Arsenic trioxide synergistically promotes the antileukaemic activity of venetoclax by downregulating Mcl-1 in acute myeloid leukaemia cells

Hyunsoo Cho; Ji Eun Jang; Ju-In Eom; Hoi-Kyung Jeung; Haerim Chung; Jin Seok Kim; June-Won Cheong; Yoo Hong Min

doi:10.1186/s40164-021-00221-6

Arsenic trioxide synergistically promotes the antileukaemic activity of venetoclax by downregulating Mcl-1 in acute myeloid leukaemia cells

Exp Hematol Oncol. 2021 Apr 15;10(1):28. doi: 10.1186/s40164-021-00221-6.

Authors

Hyunsoo Cho¹, Ji Eun Jang^#², Ju-In Eom³, Hoi-Kyung Jeung³, Haerim Chung¹, Jin Seok Kim¹, June-Won Cheong¹, Yoo Hong Min^#⁴

Affiliations

¹ Division of Hematology, Department of Internal Medicine, Severance Hospital, Yonsei University College of Medicine, 50-1 Yonsei-ro, Seodaemun-gu, Seoul, 03722, Republic of Korea.
² Division of Hematology, Department of Internal Medicine, Severance Hospital, Yonsei University College of Medicine, 50-1 Yonsei-ro, Seodaemun-gu, Seoul, 03722, Republic of Korea. jieun120@yuhs.ac.
³ Avison Biomedical Research Center, Yonsei University College of Medicine, Seoul, 03722, Republic of Korea.
⁴ Division of Hematology, Department of Internal Medicine, Severance Hospital, Yonsei University College of Medicine, 50-1 Yonsei-ro, Seodaemun-gu, Seoul, 03722, Republic of Korea. minbrmmd@yuhs.ac.

^# Contributed equally.

Abstract

Background: The evasion of apoptosis through dysregulated Bcl-2 family members is a hallmark of leukaemia stem cells (LSCs) in acute myeloid leukaemia (AML). Therefore, targeting Bcl-2 with venetoclax has been suggested as an attractive strategy for inducing apoptosis in AML LSCs. However, the selective inhibition of Bcl-2 in AML often leads to upregulation of Mcl-1, another dominant anti-apoptotic Bcl-2 family protein conferring venetoclax resistance.

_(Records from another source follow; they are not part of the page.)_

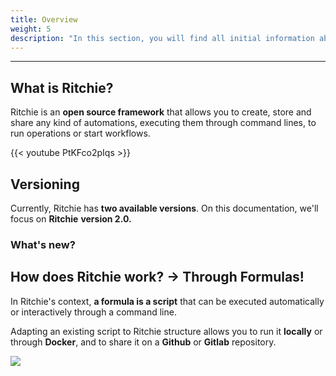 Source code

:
 ```yaml
---
title: Overview
weight: 5
description: "In this section, you will find all initial information about Ritchie."
---
```


---

## What is Ritchie?

Ritchie is an **open source framework** that allows you to create, store and share any kind of automations, executing them through command lines, to run operations or start workflows.

{{< youtube PtKFco2pIqs >}}

## **Versioning**

Currently, Ritchie has **two available versions**. On this documentation, we'll focus on **Ritchie** **version 2.0.**

### **What's new?**

## **How does Ritchie work? → Through Formulas!**

In Ritchie's context, **a formula is a script** that can be executed automatically or interactively through a command line.

Adapting an existing script to Ritchie structure allows you to run it **locally** or through **Docker**, and to share it on a **Github** or **Gitlab** repository.

![](/docs-ritchie/formula-ritchie-en.jpg)

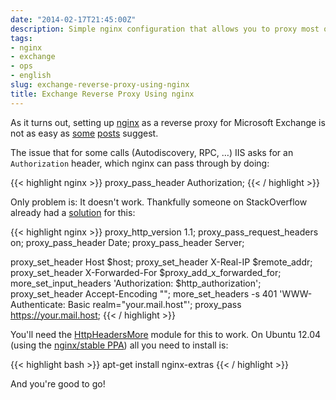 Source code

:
 ```yaml
---
date: "2014-02-17T21:45:00Z"
description: Simple nginx configuration that allows you to proxy most of Microsoft Exchange.
tags:
- nginx
- exchange
- ops
- english
slug: exchange-reverse-proxy-using-nginx
title: Exchange Reverse Proxy Using nginx
---
```


As it turns out, setting up [nginx](http://nginx.org) as a reverse proxy for Microsoft Exchange is not as easy as [some](http://blog.friedlandreas.net/2013/07/reverseproxy-fur-eas-exchange-activesync-und-owa-outlookwebapp-mit-nginx/) [posts](http://www.administrator.de/wissen/ngnix-als-reverse-proxy-für-exchange-2010-192711.html) suggest.

The issue that for some calls (Autodiscovery, RPC, …) IIS asks for an `Authorization` header, which nginx can pass through by doing:

{{< highlight nginx >}}
proxy_pass_header Authorization;
{{< / highlight >}}

Only problem is: It doesn't work. Thankfully someone on StackOverflow already had a [solution](http://stackoverflow.com/a/19714696) for this:

{{< highlight nginx >}}
proxy_http_version 1.1;
proxy_pass_request_headers on;
proxy_pass_header Date;
proxy_pass_header Server;

proxy_set_header Host $host;
proxy_set_header X-Real-IP $remote_addr;
proxy_set_header X-Forwarded-For $proxy_add_x_forwarded_for;
more_set_input_headers 'Authorization: $http_authorization';
proxy_set_header Accept-Encoding "";
more_set_headers -s 401 'WWW-Authenticate: Basic realm="your.mail.host"';
proxy_pass https://your.mail.host;
{{< / highlight >}}

You'll need the [HttpHeadersMore](http://wiki.nginx.org/HttpHeadersMoreModule) module for this to work. On Ubuntu 12.04 (using the [nginx/stable PPA](https://launchpad.net/~nginx/+archive/stable)) all you need to install is:

{{< highlight bash >}}
apt-get install nginx-extras
{{< / highlight >}}

And you're good to go!
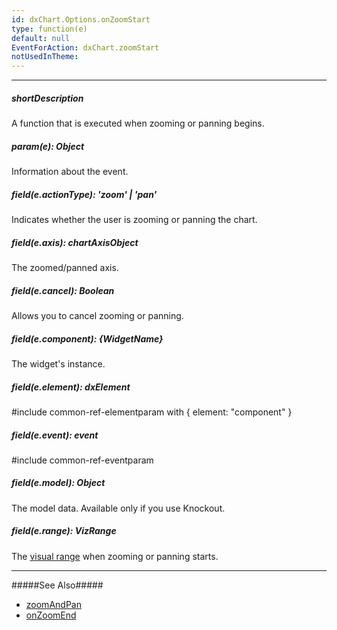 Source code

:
 ```yaml
---
id: dxChart.Options.onZoomStart
type: function(e)
default: null
EventForAction: dxChart.zoomStart
notUsedInTheme: 
---
```

---
##### shortDescription
A function that is executed when zooming or panning begins.

##### param(e): Object
Information about the event.

##### field(e.actionType): 'zoom' | 'pan'
Indicates whether the user is zooming or panning the chart.

##### field(e.axis): chartAxisObject
The zoomed/panned axis.

##### field(e.cancel): Boolean
Allows you to cancel zooming or panning.

##### field(e.component): {WidgetName}
The widget's instance.

##### field(e.element): dxElement
#include common-ref-elementparam with { element: "component" }

##### field(e.event): event
#include common-ref-eventparam

##### field(e.model): Object
The model data. Available only if you use Knockout.

##### field(e.range): VizRange
The [visual range](/api-reference/20%20Data%20Visualization%20Widgets/dxChart/1%20Configuration/argumentAxis/visualRange '/Documentation/ApiReference/Data_Visualization_Widgets/dxChart/Configuration/argumentAxis/visualRange/') when zooming or panning starts.

---
#####See Also#####
- [zoomAndPan](/api-reference/20%20Data%20Visualization%20Widgets/dxChart/1%20Configuration/zoomAndPan '/Documentation/ApiReference/Data_Visualization_Widgets/dxChart/Configuration/zoomAndPan/')
- [onZoomEnd](/api-reference/20%20Data%20Visualization%20Widgets/dxChart/1%20Configuration/onZoomEnd.md '/Documentation/ApiReference/Data_Visualization_Widgets/dxChart/Configuration/#onZoomEnd')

Methods: We assessed the combined effect of venetoclax and arsenic trioxide (ATO) on leukaemic cell viability, apoptosis, combination index, and cell cycle in the human LSC-like KG1 and KG1a cells. The synergistic effect of venetoclax and ATO on apoptosis was also examined in primary CD34⁺ and CD34⁺CD38^- LSCs from the bone marrow (BM) of AML patients, and compared with those from healthy donors.

Results: Venetoclax efficiently impaired cell viability and dose-dependently promoted apoptosis when combined with ATO; their synergism was aptly represented by the combination index. The combination of venetoclax and ATO impaired cell cycle progression by restricting cells within the sub-G1 phase and facilitating caspase-dependent apoptotic cell death associated with the loss of mitochondrial membrane potential, while sparing healthy BM haematopoietic stem cells. Mechanistically, ATO mitigated venetoclax-induced upregulation of Mcl-1 by the inhibition of AKT and ERK, along with activation of GSK-3β. This led to the Mcl-1 destabilisation, triggering Noxa and Bim to facilitate apoptosis and the consequent activation of the apoptosis executioner protein Bak. Moreover, the combination promoted phosphorylation of ATM, Chk2, p38, and H2AX, indicating an active DNA damage response.

Conclusions: Our findings demonstrate the synergistic, preferential antileukaemic effects of venetoclax and ATO on LSCs, providing a rationale for preclinical and clinical trials by combining these agents already being used in clinical practice to treat acute leukaemia.

Keywords: Acute myeloid leukaemia; Apoptosis; Arsenic trioxide; Venetoclax.